Project management is a big ask at the best of times – but when your team is distributed, things become much trickier. The challenges of work visibility, communication and asynchronous collaboration require remote teams to rethink how they coordinate and monitor their efforts.
Luckily, these days there are all manner of tools that assist with that process, from project scoping and task prioritization, to syncing and tracking progress. While by no means an exhaustive list, we’ve detailed the core tools we use here at Memory for remote project management. Together they allow our product team to work together effectively across 12 time zones.
1. Productboard
Productboard is a great system for documenting, consolidating and prioritizing all project tasks. We use it to prioritize scoped features and track the progress of different project work using a simple board format. You can create as many boards as you need for different aspects of your product, add user impact scores, and customize status categories for all tasks in progress. The Insights board is also especially useful, as it allows you to consolidate all feedback, research and requests in one handy place.
2. Airtable
Airtable can be used in a multitude of ways, depending on your team structure and approach to projects.

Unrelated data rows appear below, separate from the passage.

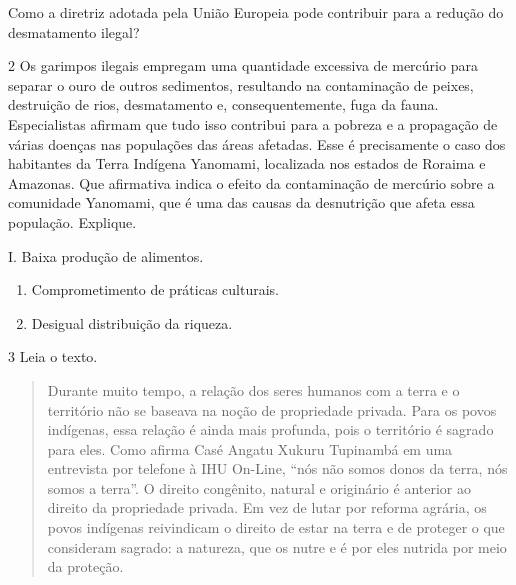 Como a diretriz adotada pela União Europeia pode contribuir para a
redução do desmatamento ilegal?


\num{2} Os garimpos ilegais empregam uma quantidade excessiva de
mercúrio para separar o ouro de outros sedimentos, resultando na
contaminação de peixes, destruição de rios, desmatamento e,
consequentemente, fuga da fauna. Especialistas afirmam que tudo isso
contribui para a pobreza e a propagação de várias doenças nas populações
das áreas afetadas. Esse é precisamente o caso dos habitantes da Terra
Indígena Yanomami, localizada nos estados de Roraima e Amazonas. Que
afirmativa indica o efeito da contaminação de mercúrio sobre a
comunidade Yanomami, que é uma das causas da desnutrição que afeta essa
população. Explique.

I. Baixa produção de alimentos.

\begin{enumerate}
\def\labelenumi{\Roman{enumi}.}
\setcounter{enumi}{1}
\item
  Comprometimento de práticas culturais.
\item
  Desigual distribuição da riqueza.
\end{enumerate}


\num{3} Leia o texto.

\begin{quote}
Durante muito tempo, a relação dos seres humanos com a terra e o
território não se baseava na noção de propriedade privada. Para os povos
indígenas, essa relação é ainda mais profunda, pois o território é
sagrado para eles. Como afirma Casé Angatu Xukuru Tupinambá em uma
entrevista por telefone à IHU On-Line, ``nós não somos donos da terra,
nós somos a terra''. O direito congênito, natural e originário é
anterior ao direito da propriedade privada. Em vez de lutar por reforma
agrária, os povos indígenas reivindicam o direito de estar na terra e de
proteger o que consideram sagrado: a natureza, que os nutre e é por eles
nutrida por meio da proteção.
\end{quote}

At Memory, we use it mainly as a development-side directory – to catalogue all product ideas, scoped feature pitches, different project cycle dates, and all the individual projects specific people are working on. You can view the same content from different perspectives (depending on your preferred aesthetics), meaning all team members can organize and visualize their work the way they find easiest.
3. Timely
Tracking the time you spend on project work is essential for delivering projects on-time and on-budget. We use Timely to automatically capture all the time we put into a project, down to the individual phases and tasks, which makes accurate billing infinitely easier. You can use Timely to track project budget spend, review project activities and quickly pull professional reports to share with stakeholders. It also helps to capture commonly overlooked billable hours – things like overrunning meetings, project communication, out-of-hours email, travel and actual project management itself – as well as get a more accurate reading of your project costs.
4. Basecamp
Basecamp is one of the best tools for gathering all documents, assets and links for each project in one useful place. Think of it as your project communication hub. Its message board and chronological list of actions, messages and updates make it easy to catch up on project developments and discussions asynchronously, which ensures nothing slips through the net. The post feature allows you to write out product pitches or background in depth, and the comments capability allows you to post updates of weekly progress and discuss any blockers. More generally, it’s an enormously useful space for documenting and sharing key project information with non-development teams like marketing, sales and customer success.
5. Shortcut
Clubhouse makes it incredibly easy to begin a project – all you have to do is create a Story for any task, chore or feature, and the pre-formatted templates will save you and your team serious time. You can easily track the progress of the whole team with Epics and Milestones tracking, and these features also make it super easy for people to see how their individual work is advancing the project, supporting employee motivation and engagement. We use it mainly for technical implementation and actual product building, as well as mapping tasks and allowing developers, designers, content and QA teams to collaborate on specific issues.
6. Zoom
As the most popular and best-rated video conferencing tool in the world, Zoom plays a large part in helping remote project management teams communicate successfully. We use it mainly for complex problem solving, like brainstorming and scoping, as well as project kick-offs and reviews. It’s also useful for providing live demos, and because you can use it on-the-go, is especially handy for remote teams. Just remember to record meetings, so anyone in a different time zone or team can catch up on what was said asynchronously.
7. Slack
Billed as your virtual office, Slack is ideal for project check-ins and quick syncs. It makes it easy to keep your entire project team (including stakeholders) up to date – without spamming people with unnecessary emails, updates and meetings. You can set up a channel for each project and keep project communication accessible to all team members, regardless of their time zone. If you’re looking for a specific note you can easily search through past communications to quickly find it. It’s also easy to share project resources, files and assets and get instant feedback. Slack has the additional bonus of allowing you to share progress with other departments, ensuring nobody is working in silos.